**Work instructions**
Find every line in the records below that holds the word "well" and copy it.

[Material to process — start]

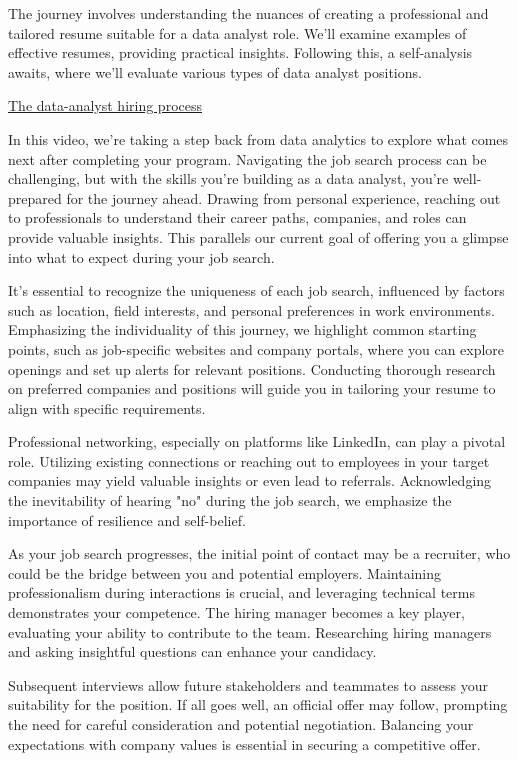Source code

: \documentclass[]{article}
\begin{document}
The journey involves understanding the nuances of creating a professional and tailored resume suitable for a data analyst role. We'll examine examples of effective resumes, providing practical insights. Following this, a self-analysis awaits, where we'll evaluate various types of data analyst positions.

\uline{The data-analyst hiring process}

In this video, we're taking a step back from data analytics to explore what comes next after completing your program. Navigating the job search process can be challenging, but with the skills you're building as a data analyst, you're well-prepared for the journey ahead. Drawing from personal experience, reaching out to professionals to understand their career paths, companies, and roles can provide valuable insights. This parallels our current goal of offering you a glimpse into what to expect during your job search.

It's essential to recognize the uniqueness of each job search, influenced by factors such as location, field interests, and personal preferences in work environments. Emphasizing the individuality of this journey, we highlight common starting points, such as job-specific websites and company portals, where you can explore openings and set up alerts for relevant positions. Conducting thorough research on preferred companies and positions will guide you in tailoring your resume to align with specific requirements.

Professional networking, especially on platforms like LinkedIn, can play a pivotal role. Utilizing existing connections or reaching out to employees in your target companies may yield valuable insights or even lead to referrals. Acknowledging the inevitability of hearing "no" during the job search, we emphasize the importance of resilience and self-belief.

As your job search progresses, the initial point of contact may be a recruiter, who could be the bridge between you and potential employers. Maintaining professionalism during interactions is crucial, and leveraging technical terms demonstrates your competence. The hiring manager becomes a key player, evaluating your ability to contribute to the team. Researching hiring managers and asking insightful questions can enhance your candidacy.

Subsequent interviews allow future stakeholders and teammates to assess your suitability for the position. If all goes well, an official offer may follow, prompting the need for careful consideration and potential negotiation. Balancing your expectations with company values is essential in securing a competitive offer.
\end{document}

[Material to process — finish]

**Task answer**
In this video, we're taking a step back from data analytics to explore what comes next after completing your program. Navigating the job search process can be challenging, but with the skills you're building as a data analyst, you're well-prepared for the journey ahead. Drawing from personal experience, reaching out to professionals to understand their career paths, companies, and roles can provide valuable insights. This parallels our current goal of offering you a glimpse into what to expect during your job search.
Subsequent interviews allow future stakeholders and teammates to assess your suitability for the position. If all goes well, an official offer may follow, prompting the need for careful consideration and potential negotiation. Balancing your expectations with company values is essential in securing a competitive offer.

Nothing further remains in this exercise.